Several follow up studies have shown that even mild elevations in serum AFP levels predict a worse prognosis, regardless of whether the patient is treated with surgery or PEI.30,41 AFP levels are one of the variables considered in the CLIP system but are not included in the BCLC. In terms of prognostic accuracy, this difference does not appear to be important. In fact, the CLIP definition of an AFP elevation is >400 ng/ml. While this cut off is widely accepted as diagnostic for HCC, only 19/268 (7%) of our patients had levels this high at the time of diagnosis, and eight of these also had PVT, which automatically placed them in BCLC stage C.

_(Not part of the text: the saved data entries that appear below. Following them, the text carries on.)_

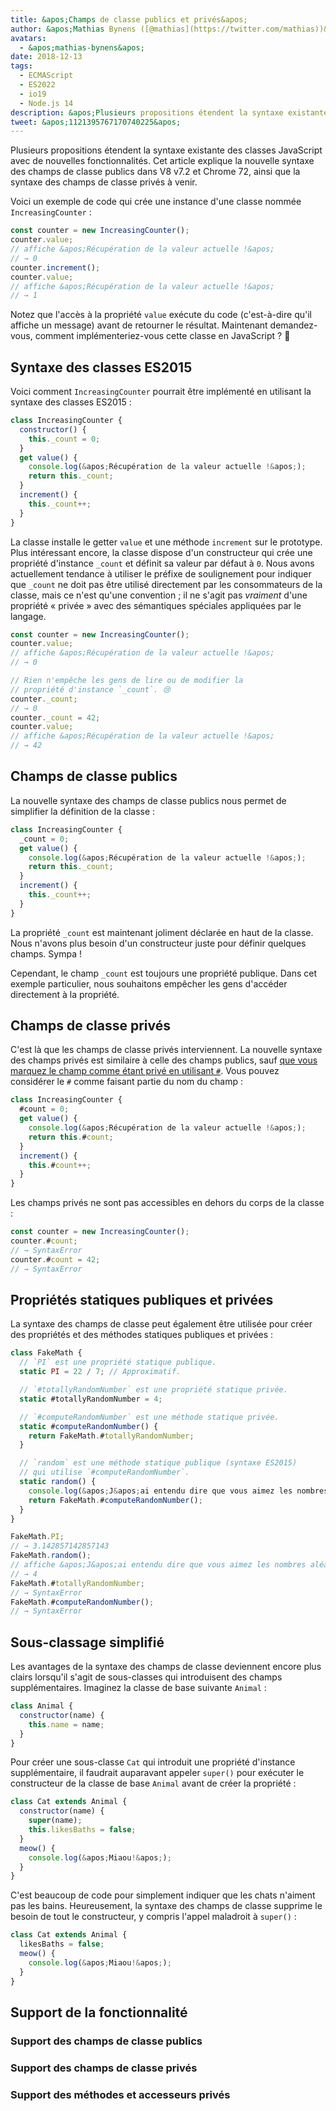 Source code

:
 ```yaml
---
title: &apos;Champs de classe publics et privés&apos;
author: &apos;Mathias Bynens ([@mathias](https://twitter.com/mathias))&apos;
avatars:
  - &apos;mathias-bynens&apos;
date: 2018-12-13
tags:
  - ECMAScript
  - ES2022
  - io19
  - Node.js 14
description: &apos;Plusieurs propositions étendent la syntaxe existante des classes JavaScript avec de nouvelles fonctionnalités. Cet article explique la nouvelle syntaxe des champs de classe publics dans V8 v7.2 et Chrome 72, ainsi que la syntaxe des champs de classe privés à venir.&apos;
tweet: &apos;1121395767170740225&apos;
---
```

Plusieurs propositions étendent la syntaxe existante des classes JavaScript avec de nouvelles fonctionnalités. Cet article explique la nouvelle syntaxe des champs de classe publics dans V8 v7.2 et Chrome 72, ainsi que la syntaxe des champs de classe privés à venir.

Voici un exemple de code qui crée une instance d'une classe nommée `IncreasingCounter` :

```js
const counter = new IncreasingCounter();
counter.value;
// affiche &apos;Récupération de la valeur actuelle !&apos;
// → 0
counter.increment();
counter.value;
// affiche &apos;Récupération de la valeur actuelle !&apos;
// → 1
```

Notez que l'accès à la propriété `value` exécute du code (c'est-à-dire qu'il affiche un message) avant de retourner le résultat. Maintenant demandez-vous, comment implémenteriez-vous cette classe en JavaScript ? 🤔

## Syntaxe des classes ES2015

Voici comment `IncreasingCounter` pourrait être implémenté en utilisant la syntaxe des classes ES2015 :

```js
class IncreasingCounter {
  constructor() {
    this._count = 0;
  }
  get value() {
    console.log(&apos;Récupération de la valeur actuelle !&apos;);
    return this._count;
  }
  increment() {
    this._count++;
  }
}
```

La classe installe le getter `value` et une méthode `increment` sur le prototype. Plus intéressant encore, la classe dispose d'un constructeur qui crée une propriété d'instance `_count` et définit sa valeur par défaut à `0`. Nous avons actuellement tendance à utiliser le préfixe de soulignement pour indiquer que `_count` ne doit pas être utilisé directement par les consommateurs de la classe, mais ce n'est qu'une convention ; il ne s'agit pas _vraiment_ d'une propriété « privée » avec des sémantiques spéciales appliquées par le langage.

<!--truncate-->
```js
const counter = new IncreasingCounter();
counter.value;
// affiche &apos;Récupération de la valeur actuelle !&apos;
// → 0

// Rien n'empêche les gens de lire ou de modifier la
// propriété d'instance `_count`. 😢
counter._count;
// → 0
counter._count = 42;
counter.value;
// affiche &apos;Récupération de la valeur actuelle !&apos;
// → 42
```

## Champs de classe publics

La nouvelle syntaxe des champs de classe publics nous permet de simplifier la définition de la classe :

```js
class IncreasingCounter {
  _count = 0;
  get value() {
    console.log(&apos;Récupération de la valeur actuelle !&apos;);
    return this._count;
  }
  increment() {
    this._count++;
  }
}
```

La propriété `_count` est maintenant joliment déclarée en haut de la classe. Nous n'avons plus besoin d'un constructeur juste pour définir quelques champs. Sympa !

Cependant, le champ `_count` est toujours une propriété publique. Dans cet exemple particulier, nous souhaitons empêcher les gens d'accéder directement à la propriété.

## Champs de classe privés

C'est là que les champs de classe privés interviennent. La nouvelle syntaxe des champs privés est similaire à celle des champs publics, sauf [que vous marquez le champ comme étant privé en utilisant `#`](https://github.com/tc39/proposal-class-fields/blob/master/PRIVATE_SYNTAX_FAQ.md). Vous pouvez considérer le `#` comme faisant partie du nom du champ :

```js
class IncreasingCounter {
  #count = 0;
  get value() {
    console.log(&apos;Récupération de la valeur actuelle !&apos;);
    return this.#count;
  }
  increment() {
    this.#count++;
  }
}
```

Les champs privés ne sont pas accessibles en dehors du corps de la classe :

```js
const counter = new IncreasingCounter();
counter.#count;
// → SyntaxError
counter.#count = 42;
// → SyntaxError
```

## Propriétés statiques publiques et privées

La syntaxe des champs de classe peut également être utilisée pour créer des propriétés et des méthodes statiques publiques et privées :

```js
class FakeMath {
  // `PI` est une propriété statique publique.
  static PI = 22 / 7; // Approximatif.

  // `#totallyRandomNumber` est une propriété statique privée.
  static #totallyRandomNumber = 4;

  // `#computeRandomNumber` est une méthode statique privée.
  static #computeRandomNumber() {
    return FakeMath.#totallyRandomNumber;
  }

  // `random` est une méthode statique publique (syntaxe ES2015)
  // qui utilise `#computeRandomNumber`.
  static random() {
    console.log(&apos;J&apos;ai entendu dire que vous aimez les nombres aléatoires…&apos;);
    return FakeMath.#computeRandomNumber();
  }
}

FakeMath.PI;
// → 3.142857142857143
FakeMath.random();
// affiche &apos;J&apos;ai entendu dire que vous aimez les nombres aléatoires…&apos;
// → 4
FakeMath.#totallyRandomNumber;
// → SyntaxError
FakeMath.#computeRandomNumber();
// → SyntaxError
```

## Sous-classage simplifié

Les avantages de la syntaxe des champs de classe deviennent encore plus clairs lorsqu'il s'agit de sous-classes qui introduisent des champs supplémentaires. Imaginez la classe de base suivante `Animal` :

```js
class Animal {
  constructor(name) {
    this.name = name;
  }
}
```

Pour créer une sous-classe `Cat` qui introduit une propriété d'instance supplémentaire, il faudrait auparavant appeler `super()` pour exécuter le constructeur de la classe de base `Animal` avant de créer la propriété :

```js
class Cat extends Animal {
  constructor(name) {
    super(name);
    this.likesBaths = false;
  }
  meow() {
    console.log(&apos;Miaou!&apos;);
  }
}
```

C'est beaucoup de code pour simplement indiquer que les chats n'aiment pas les bains. Heureusement, la syntaxe des champs de classe supprime le besoin de tout le constructeur, y compris l'appel maladroit à `super()` :

```js
class Cat extends Animal {
  likesBaths = false;
  meow() {
    console.log(&apos;Miaou!&apos;);
  }
}
```

## Support de la fonctionnalité

### Support des champs de classe publics

<feature-support chrome="72 /blog/v8-release-72#public-class-fields"
                 firefox="oui https://developer.mozilla.org/en-US/docs/Mozilla/Firefox/Releases/69#JavaScript"
                 safari="oui https://bugs.webkit.org/show_bug.cgi?id=174212"
                 nodejs="12 https://twitter.com/mathias/status/1120700101637353473"
                 babel="oui https://babeljs.io/docs/en/babel-plugin-proposal-class-properties"></feature-support>

### Support des champs de classe privés

<feature-support chrome="74 /blog/v8-release-74#private-class-fields"
                 firefox="90 https://spidermonkey.dev/blog/2021/05/03/private-fields-ship.html"
                 safari="oui"
                 nodejs="12 https://twitter.com/mathias/status/1120700101637353473"
                 babel="oui https://babeljs.io/docs/en/babel-plugin-proposal-class-properties"></feature-support>

### Support des méthodes et accesseurs privés

<feature-support chrome="84 /blog/v8-release-84#private-methods-and-accessors"
                 firefox="90 https://spidermonkey.dev/blog/2021/05/03/private-fields-ship.html"
                 safari="oui https://webkit.org/blog/11989/new-webkit-features-in-safari-15/"
                 nodejs="14.6.0"
                 babel="oui https://babeljs.io/docs/en/babel-plugin-proposal-private-methods"></feature-support>
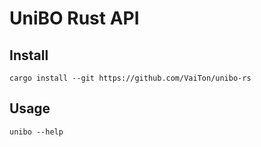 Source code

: # UniBO Rust API

## Install

```shell
cargo install --git https://github.com/VaiTon/unibo-rs
```

## Usage
```
unibo --help
```

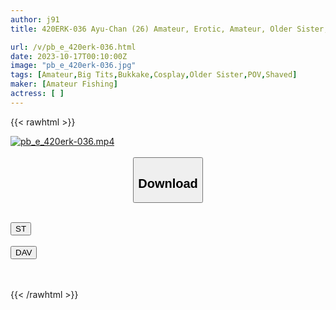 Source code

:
 ```yaml
---
author: j91
title: 420ERK-036 Ayu-Chan (26) Amateur, Erotic, Amateur, Older Sister, Big Breasts, Beautiful Breasts, G Cup, Fair Skin, Waist, Mud, Cosplay, Facial, Gonzo (Ayumi Natsukawa)

url: /v/pb_e_420erk-036.html
date: 2023-10-17T00:10:00Z
image: "pb_e_420erk-036.jpg"
tags: [Amateur,Big Tits,Bukkake,Cosplay,Older Sister,POV,Shaved]
maker: [Amateur Fishing]
actress: [ ]
---
```



{{< rawhtml >}}

<div class="video" data-videoid="Y1y2Z0ZdkYcvAaA">
    <a href="javascript:;">
        <img src="https://my.j91.asia/v/pb_e_420erk-036.jpg" width="WIDTH" height="HEIGHT" alt="pb_e_420erk-036.mp4" loading="lazy">
    </a>
</div>

<script type="text/javascript" src="https://j91.asia/asset/on-demand-st.js"></script>

<br>
  <link rel="stylesheet" href="https://j91.asia/asset/bs5.css">
  
  <center>
  <button class="btn btn-primary" type="button" data-bs-toggle="collapse" data-bs-target=".multi-collapse" aria-expanded="false" aria-controls="multiCollapseExample1 multiCollapseExample2"><h2>Download</h2></button></center>
</p>
<div class="row">
  <div class="col">
    <div class="collapse multi-collapse" id="multiCollapseExample1">
      <div class="card card-body">
	      	      <br>
<div class="buttons">  
<a href="https://streamtape.to/v/Y1y2Z0ZdkYcvAaA"><button class="btn-hover color-3"><i class="fa fa-download"></i> ST</button></a></div>
    </div>
  </div>
</div>
  <div class="col">
    <div class="collapse multi-collapse" id="multiCollapseExample2">
      <div class="card card-body">
	      <br>
<div class="buttons">
    <a href="https://filelions.online/f/q7j6w4ui0p1t"><button class="btn-hover color-9"><i class="fa fa-download"></i> DAV</button></a></div>
<br><br>
      </div>
    </div>
  </div>
</div>

{{< /rawhtml >}}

In conclusion, in this series of patients with asymptomatic HCCs diagnosed at the early to intermediate phases and treated with non-surgical modalities, both the CLIP and BCLC systems provided more precise estimates of survival than the Okuda system. The BCLC system appeared to be more accurate than the CLIP score in identifying prognostically favourable cases (small tumours <3 cm in patients with well compensated liver function and no portal hypertension) as well as those in whom survival was likely to be limited (due to the presence of macroscopically evident vascular invasion).
Conflict of interest: None declared.